While a 3-μm long source yielded an adequate simulation, other lengths, combined with changes in other parameters, could have worked as well. A length of 3 μm, however, is consistent with the large estimates of channel numbers reached above, fitting some 200 channels in a double row at 30 nm between channels. Although a single couplon (defined as the channels on one side of a junctional segment of T tubule; Stern et al., 1997) already constitutes a source of supraresolution length (∼1 μm in the rat; Franzini-Armstrong et al., 1999), a source anywhere close to 3 μm in length would require more than one couplon. The implications of these numbers are intriguing. In particular, the essentially synchronous activation of tens of channels over a large junctional area would require a specific synchronization mechanism, perhaps the allosteric interactions proposed to explain coupled gating in bilayer experiments (Marx et al., 1998). Further speculation would benefit from more precise determinations of source geometry, for example using video-rate confocal microscopy (e.g., Lacampagne et al., 1999; Brum et al., 2000), an approach currently in progress in our laboratory.

Differences with Current in Sparks of Frog Muscle

In studies of frog or mammalian heart muscle, it is becoming increasingly clear that sparks of different morphology and properties may be observed, depending on the conditions, and surely reflecting a variable number of participating channels (for review see Schneider, 1999; Ríos and Brum, 2002; see also Chandler et al., 2003).

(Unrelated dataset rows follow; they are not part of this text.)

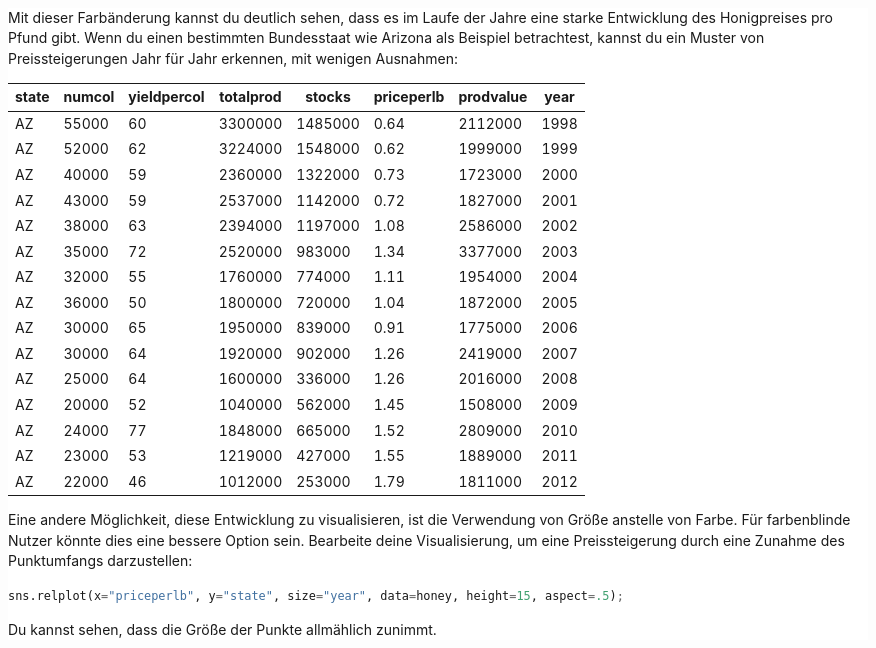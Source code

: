 Mit dieser Farbänderung kannst du deutlich sehen, dass es im Laufe der Jahre eine starke Entwicklung des Honigpreises pro Pfund gibt. Wenn du einen bestimmten Bundesstaat wie Arizona als Beispiel betrachtest, kannst du ein Muster von Preissteigerungen Jahr für Jahr erkennen, mit wenigen Ausnahmen:

| state | numcol | yieldpercol | totalprod | stocks  | priceperlb | prodvalue | year |
| ----- | ------ | ----------- | --------- | ------- | ---------- | --------- | ---- |
| AZ    | 55000  | 60          | 3300000   | 1485000 | 0.64       | 2112000   | 1998 |
| AZ    | 52000  | 62          | 3224000   | 1548000 | 0.62       | 1999000   | 1999 |
| AZ    | 40000  | 59          | 2360000   | 1322000 | 0.73       | 1723000   | 2000 |
| AZ    | 43000  | 59          | 2537000   | 1142000 | 0.72       | 1827000   | 2001 |
| AZ    | 38000  | 63          | 2394000   | 1197000 | 1.08       | 2586000   | 2002 |
| AZ    | 35000  | 72          | 2520000   | 983000  | 1.34       | 3377000   | 2003 |
| AZ    | 32000  | 55          | 1760000   | 774000  | 1.11       | 1954000   | 2004 |
| AZ    | 36000  | 50          | 1800000   | 720000  | 1.04       | 1872000   | 2005 |
| AZ    | 30000  | 65          | 1950000   | 839000  | 0.91       | 1775000   | 2006 |
| AZ    | 30000  | 64          | 1920000   | 902000  | 1.26       | 2419000   | 2007 |
| AZ    | 25000  | 64          | 1600000   | 336000  | 1.26       | 2016000   | 2008 |
| AZ    | 20000  | 52          | 1040000   | 562000  | 1.45       | 1508000   | 2009 |
| AZ    | 24000  | 77          | 1848000   | 665000  | 1.52       | 2809000   | 2010 |
| AZ    | 23000  | 53          | 1219000   | 427000  | 1.55       | 1889000   | 2011 |
| AZ    | 22000  | 46          | 1012000   | 253000  | 1.79       | 1811000   | 2012 |

Eine andere Möglichkeit, diese Entwicklung zu visualisieren, ist die Verwendung von Größe anstelle von Farbe. Für farbenblinde Nutzer könnte dies eine bessere Option sein. Bearbeite deine Visualisierung, um eine Preissteigerung durch eine Zunahme des Punktumfangs darzustellen:

```python
sns.relplot(x="priceperlb", y="state", size="year", data=honey, height=15, aspect=.5);
```
Du kannst sehen, dass die Größe der Punkte allmählich zunimmt.
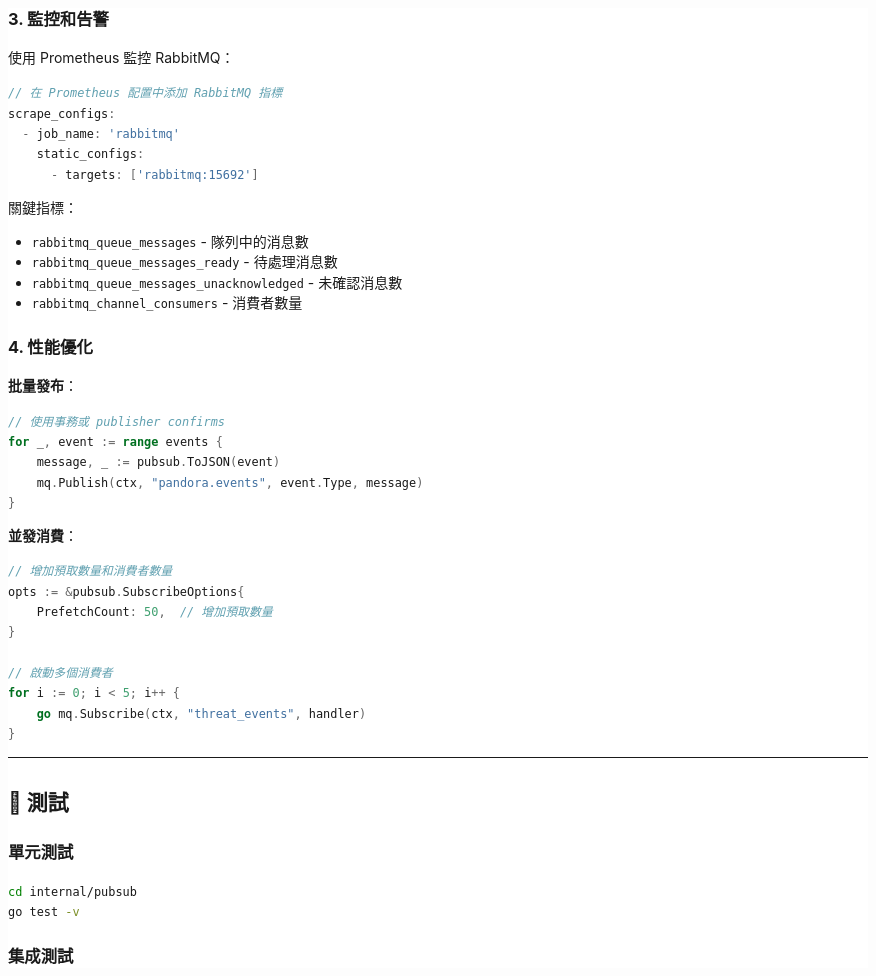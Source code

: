 ### 3. 監控和告警

使用 Prometheus 監控 RabbitMQ：

```go
// 在 Prometheus 配置中添加 RabbitMQ 指標
scrape_configs:
  - job_name: 'rabbitmq'
    static_configs:
      - targets: ['rabbitmq:15692']
```

關鍵指標：
- `rabbitmq_queue_messages` - 隊列中的消息數
- `rabbitmq_queue_messages_ready` - 待處理消息數
- `rabbitmq_queue_messages_unacknowledged` - 未確認消息數
- `rabbitmq_channel_consumers` - 消費者數量

### 4. 性能優化

**批量發布**：
```go
// 使用事務或 publisher confirms
for _, event := range events {
    message, _ := pubsub.ToJSON(event)
    mq.Publish(ctx, "pandora.events", event.Type, message)
}
```

**並發消費**：
```go
// 增加預取數量和消費者數量
opts := &pubsub.SubscribeOptions{
    PrefetchCount: 50,  // 增加預取數量
}

// 啟動多個消費者
for i := 0; i < 5; i++ {
    go mq.Subscribe(ctx, "threat_events", handler)
}
```

---

## 🧪 測試

### 單元測試

```bash
cd internal/pubsub
go test -v
```

### 集成測試
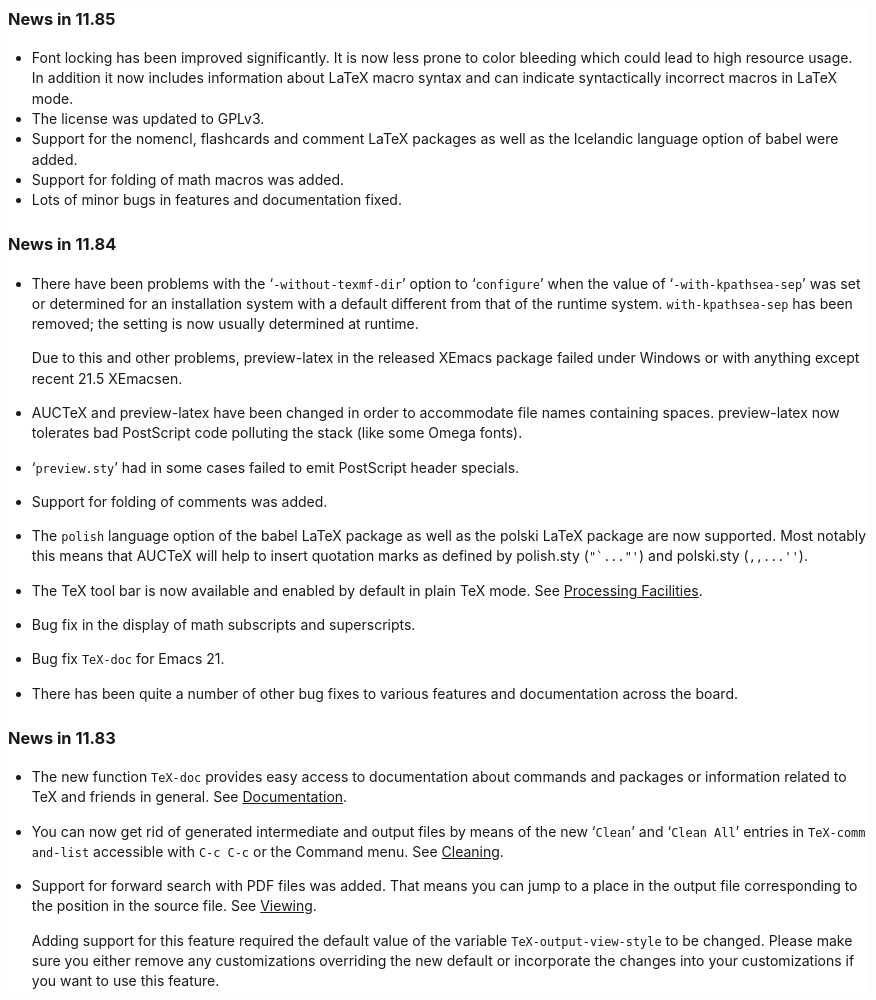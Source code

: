 ### News in 11.85

*   Font locking has been improved significantly. It is now less prone to color bleeding which could lead to high resource usage. In addition it now includes information about LaTeX macro syntax and can indicate syntactically incorrect macros in LaTeX mode.
*   The license was updated to GPLv3.
*   Support for the nomencl, flashcards and comment LaTeX packages as well as the Icelandic language option of babel were added.
*   Support for folding of math macros was added.
*   Lots of minor bugs in features and documentation fixed.

### News in 11.84

*   There have been problems with the ‘`-without-texmf-dir`’ option to ‘`configure`’ when the value of ‘`-with-kpathsea-sep`’ was set or determined for an installation system with a default different from that of the runtime system. `with-kpathsea-sep` has been removed; the setting is now usually determined at runtime.

    Due to this and other problems, preview-latex in the released XEmacs package failed under Windows or with anything except recent 21.5 XEmacsen.

*   AUCTeX and preview-latex have been changed in order to accommodate file names containing spaces. preview-latex now tolerates bad PostScript code polluting the stack (like some Omega fonts).

*   ‘`preview.sty`’ had in some cases failed to emit PostScript header specials.

*   Support for folding of comments was added.

*   The `polish` language option of the babel LaTeX package as well as the polski LaTeX package are now supported. Most notably this means that AUCTeX will help to insert quotation marks as defined by polish.sty (``"`..."'``) and polski.sty (`,,...''`).

*   The TeX tool bar is now available and enabled by default in plain TeX mode. See [Processing Facilities](/docs/auctex/Processing-Facilities).

*   Bug fix in the display of math subscripts and superscripts.

*   Bug fix `TeX-doc` for Emacs 21.

*   There has been quite a number of other bug fixes to various features and documentation across the board.

### News in 11.83

*   The new function `TeX-doc` provides easy access to documentation about commands and packages or information related to TeX and friends in general. See [Documentation](/docs/auctex/Documentation).

*   You can now get rid of generated intermediate and output files by means of the new ‘`Clean`’ and ‘`Clean All`’ entries in `TeX-command-list` accessible with `C-c C-c` or the Command menu. See [Cleaning](/docs/auctex/Cleaning).

*   Support for forward search with PDF files was added. That means you can jump to a place in the output file corresponding to the position in the source file. See [Viewing](/docs/auctex/Viewing).

    Adding support for this feature required the default value of the variable `TeX-output-view-style` to be changed. Please make sure you either remove any customizations overriding the new default or incorporate the changes into your customizations if you want to use this feature.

The present estimates of numbers of channels involved in mammalian muscle sparks are greater than the high-end estimates in frog sparks. This reflects the fact that mammalian sparks are remarkably wide, but paradoxically of lower amplitude than their frog counterparts. The lower amplitude probably does not reflect differences between channels (Mejía-Alvarez et al., 1999; Kettlun et al., 2000), but suggests a lower driving force (i.e., luminal SR [Ca2+]) in the rat.

Another difference is the presence of embers, caused in the rat by channels that remain open after termination of the spark proper. The failure of some channels to close could simply be a consequence of the greater numbers of channels involved in rat sparks. There are indications, however, that gating is very different in these two species. For instance, frog sparks appear to have no spontaneous embers (González et al., 2000a), whereas in voltage-clamped mammalian fibers we consistently fail to find sparks (Shirokova et al., 1998; Zhou et al., 2003). The fact that channels close synchronously in frog sparks (Lacampagne et al., 1999) has been taken as evidence of a powerful inhibitory control mechanism, which avoids excessive Ca2+ release and underlies the abrupt reduction in release that follows the early peak in global records under voltage clamp. Why this mechanism is less effective in the mammal remains a puzzle. In a worst case scenario, mammalian muscle embers may reflect unspecific damage by the permeabilization procedure. This, however, is contradicted by the observation of similar events in mechanically split mammalian fibers (Kirsch et al., 2001), and no embers in saponized frog fibers (González et al., 2000a). It seems more likely that embers in the rat reflect fundamental control differences, not yet understood, with frog muscle.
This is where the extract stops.